Lavrion Kampı'nda ilk dönemde Dev-Sol ile PKK arasında çatışmalar yaşandı. Bunlar kavga, dayak, bıçaklamalara dek vardı. Dönemin Kamu Düzeni Bakanı Antonis Drosoyannis o zamanlar PKK liderlerini defalarca tehdit etti. EYP, bu örgütün "Atina'daki liderliğini güvenilmez olarak" niteledi.
İşte bu yıllarda Dev-Sol, Yunan aşırı soluyla özellikle silahlı mücadele yanlısı olanlarla ilişki kurdu. İlk temas Hristos Çuçuvis'in örgütü Antikratiki Pali (Devlete Karşı Mücadele) ile oldu. Daha sonra ELA ile ilişkiye geçti.

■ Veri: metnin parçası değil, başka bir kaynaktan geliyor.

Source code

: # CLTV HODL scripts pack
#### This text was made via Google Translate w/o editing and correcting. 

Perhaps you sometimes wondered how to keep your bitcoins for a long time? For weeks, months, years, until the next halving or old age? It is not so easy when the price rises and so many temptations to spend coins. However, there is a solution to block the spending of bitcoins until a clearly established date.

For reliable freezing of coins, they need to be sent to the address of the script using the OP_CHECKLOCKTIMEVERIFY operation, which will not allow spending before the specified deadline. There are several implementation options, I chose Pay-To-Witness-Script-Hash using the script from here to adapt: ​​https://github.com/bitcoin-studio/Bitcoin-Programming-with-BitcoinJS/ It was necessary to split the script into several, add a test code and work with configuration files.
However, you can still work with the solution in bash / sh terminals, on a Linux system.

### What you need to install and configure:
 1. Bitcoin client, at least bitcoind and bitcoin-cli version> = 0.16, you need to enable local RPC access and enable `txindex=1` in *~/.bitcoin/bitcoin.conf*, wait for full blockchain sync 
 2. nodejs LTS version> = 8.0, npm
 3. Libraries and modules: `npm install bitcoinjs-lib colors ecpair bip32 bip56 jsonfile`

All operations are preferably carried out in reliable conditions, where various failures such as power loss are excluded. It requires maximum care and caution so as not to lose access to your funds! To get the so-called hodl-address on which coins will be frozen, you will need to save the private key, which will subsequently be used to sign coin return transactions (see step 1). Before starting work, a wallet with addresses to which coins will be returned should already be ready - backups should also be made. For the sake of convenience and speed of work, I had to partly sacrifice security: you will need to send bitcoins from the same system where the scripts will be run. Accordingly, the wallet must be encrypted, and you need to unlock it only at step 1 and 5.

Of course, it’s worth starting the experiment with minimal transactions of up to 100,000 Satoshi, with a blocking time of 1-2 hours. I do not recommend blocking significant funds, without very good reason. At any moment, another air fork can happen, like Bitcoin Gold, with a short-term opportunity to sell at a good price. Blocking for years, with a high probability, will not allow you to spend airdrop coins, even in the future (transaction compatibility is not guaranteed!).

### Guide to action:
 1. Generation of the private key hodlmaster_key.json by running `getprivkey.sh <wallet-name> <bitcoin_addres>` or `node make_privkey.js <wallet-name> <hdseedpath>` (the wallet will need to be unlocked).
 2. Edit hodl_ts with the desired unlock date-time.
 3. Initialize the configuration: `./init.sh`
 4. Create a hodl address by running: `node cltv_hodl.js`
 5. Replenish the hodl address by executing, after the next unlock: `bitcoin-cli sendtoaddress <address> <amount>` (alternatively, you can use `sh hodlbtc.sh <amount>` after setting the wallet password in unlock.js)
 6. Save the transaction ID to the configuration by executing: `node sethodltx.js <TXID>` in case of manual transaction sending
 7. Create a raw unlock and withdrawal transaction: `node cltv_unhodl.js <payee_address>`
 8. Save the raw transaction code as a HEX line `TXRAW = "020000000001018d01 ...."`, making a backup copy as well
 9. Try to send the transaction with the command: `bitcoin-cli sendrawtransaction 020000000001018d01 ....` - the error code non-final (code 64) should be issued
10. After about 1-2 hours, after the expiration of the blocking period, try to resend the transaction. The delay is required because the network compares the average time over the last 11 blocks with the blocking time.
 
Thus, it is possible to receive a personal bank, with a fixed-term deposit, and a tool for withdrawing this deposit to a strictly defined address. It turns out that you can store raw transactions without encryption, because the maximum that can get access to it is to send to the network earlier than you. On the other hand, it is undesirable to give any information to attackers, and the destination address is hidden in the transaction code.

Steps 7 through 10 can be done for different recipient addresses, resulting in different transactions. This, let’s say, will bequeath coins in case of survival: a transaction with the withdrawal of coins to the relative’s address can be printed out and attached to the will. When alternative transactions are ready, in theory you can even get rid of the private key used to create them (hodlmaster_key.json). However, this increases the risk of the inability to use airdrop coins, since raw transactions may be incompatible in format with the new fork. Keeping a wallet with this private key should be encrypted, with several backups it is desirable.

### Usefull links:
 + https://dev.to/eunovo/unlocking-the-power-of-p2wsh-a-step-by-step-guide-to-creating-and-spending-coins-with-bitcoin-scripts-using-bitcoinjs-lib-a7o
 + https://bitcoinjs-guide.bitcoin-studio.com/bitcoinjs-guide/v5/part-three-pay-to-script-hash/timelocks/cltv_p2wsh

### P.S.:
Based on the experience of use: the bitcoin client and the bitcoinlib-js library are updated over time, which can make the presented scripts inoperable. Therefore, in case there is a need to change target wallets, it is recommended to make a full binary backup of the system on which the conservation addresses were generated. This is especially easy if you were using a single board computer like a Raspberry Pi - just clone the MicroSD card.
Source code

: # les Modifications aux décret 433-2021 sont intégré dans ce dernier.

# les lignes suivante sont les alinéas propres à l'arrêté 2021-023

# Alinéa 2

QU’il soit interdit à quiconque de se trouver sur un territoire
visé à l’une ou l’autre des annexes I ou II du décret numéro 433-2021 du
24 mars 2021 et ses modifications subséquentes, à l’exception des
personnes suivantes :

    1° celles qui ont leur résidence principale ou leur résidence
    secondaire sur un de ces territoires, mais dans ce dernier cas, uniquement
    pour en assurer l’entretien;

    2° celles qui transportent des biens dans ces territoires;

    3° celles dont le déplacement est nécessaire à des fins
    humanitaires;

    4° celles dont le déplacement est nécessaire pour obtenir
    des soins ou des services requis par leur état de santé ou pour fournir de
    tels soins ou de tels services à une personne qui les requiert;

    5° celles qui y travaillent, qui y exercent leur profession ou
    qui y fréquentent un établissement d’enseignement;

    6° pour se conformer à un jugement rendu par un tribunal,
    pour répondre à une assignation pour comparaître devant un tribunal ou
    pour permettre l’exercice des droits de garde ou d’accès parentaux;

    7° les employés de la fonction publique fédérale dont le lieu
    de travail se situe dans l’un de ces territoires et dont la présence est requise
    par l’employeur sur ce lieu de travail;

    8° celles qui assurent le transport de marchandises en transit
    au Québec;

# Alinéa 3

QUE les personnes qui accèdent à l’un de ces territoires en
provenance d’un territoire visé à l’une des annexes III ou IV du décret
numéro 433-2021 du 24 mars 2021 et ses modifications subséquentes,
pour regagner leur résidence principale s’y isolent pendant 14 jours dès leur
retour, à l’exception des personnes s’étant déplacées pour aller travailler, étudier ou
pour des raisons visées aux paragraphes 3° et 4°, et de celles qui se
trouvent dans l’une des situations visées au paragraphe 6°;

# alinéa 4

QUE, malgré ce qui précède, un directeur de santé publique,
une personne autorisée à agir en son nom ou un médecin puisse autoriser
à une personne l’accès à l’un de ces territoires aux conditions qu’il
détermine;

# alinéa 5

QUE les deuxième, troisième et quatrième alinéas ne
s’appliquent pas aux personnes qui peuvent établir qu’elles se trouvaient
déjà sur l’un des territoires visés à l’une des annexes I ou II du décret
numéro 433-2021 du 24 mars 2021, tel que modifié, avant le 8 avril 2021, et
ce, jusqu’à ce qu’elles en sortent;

Yunan polisinin elinde 17 Kasım'ın Dev-Sol ile işbirliğinin boyutları hakkında güvenilir bilgiler hala bulunmuyor.
ANAHTAR, ARANAN KUFODİNAS Güvenlik birimlerine göre, 1990'lı yıllardaki bu temaslarda önemli rol oynayan kişi ise bugün 17 Kasım Örgütü'nün 'tetikçisi' olarak aranmakta olan 'Mitços' kod adlı Dimitris Kufodinas'tı.
Yunan makamları, Dimitris Kufodinas'ın yakalanmasıyla 7 Ekim 1991'de öldürülen Atina Büyükelçiliği Basın Ataşesi Çetin Görgü ve 4 Temmuz 1994'de öldürülen Atina Büyükelçiliği ikinci sekreteri Ömer Sipahioğlu cinayetlerinin aydınlanacağını düşünüyorlar.
PKK VE DEV-SOL İŞBİRLİĞİ Gazete 1988 öncesinde gergin olan Dev-Sol - PKK ilişkilerinin daha sonra değiştiğini ve bu örgütler arasında birlikte operasyon, ortak lojistik destek, ortak planlamanın hayata geçtiğini de yazdı. Gazeteye göre, bu yıllarda Fransa'da faaliyet gösteren 'Action Direct' ile Dev-Sol ilişkileri gelişti ve Dev-Sol üyeleri eğitim için Fransa'ya gitti. Bu kişiler daha önce PKK üyelerini eğiten, 'Remi' kod adlı kişi tarafından eğitiliyor. Gazeteye göre, polis makamları, Atina'da 1994 yılında Türk diplomat Ömer Sipahioğlu'nun, PKK yanlısı Theofilos Yeorgiadis'in öldürülmesine misilleme olarak yapıldığını düşünüyorlar. Ömer Sipahioğlu cinayetine ilişkin bilgilerin ortaya çıkmasını, 17 Kasım - Dev-Sol ilişkisinin 'anahtarı' olarak görüyorlar.
17 KASIM'DA MİLLİYETÇİ AKIMLAR Avrupa ülkelerinin güvenlik makamları da Sipahioğlu cinayeti ile 90'lı yıllar sonrasında 17 Kasım örgütünde görülen 'milliyetçi' eğilimin ortaya çıktığını ifade ediyorlar. Yunan polisinin 17 Kasım operasyonunu yakından izleyen yetkililer, bu cinayetin aydınlatılmasıyla, 17 Kasım ile yasadışı Türk ve Kürt örgütlerinin, hatta bu örgütlerin Yunanistan ve Kıbrıs'taki faaliyetlerine bazı Kıbrıs vatandaşlarının ilişkilerinin nereye kadar ilerlemiş olduğuna ışık tutacağına inanıyorlar.
Silahlı mücadele yanlısı Türk ve Kürt kökenli terör örgütlerinden arda kalan bu örgütün şimdi, Avrupa'daki harekat merkezini Belçika'dan Yunanistan'a taşıma teşebbüsünde olduğuna işaret ediyorlar. Bugün örgütün EYP'e göre 100, MİT'e göre 250 üyesi Yunanistan'da bulunuyor. Önemli faaliyetlerini ise Kuzey Yunanistan'da gerçekleştiriyor.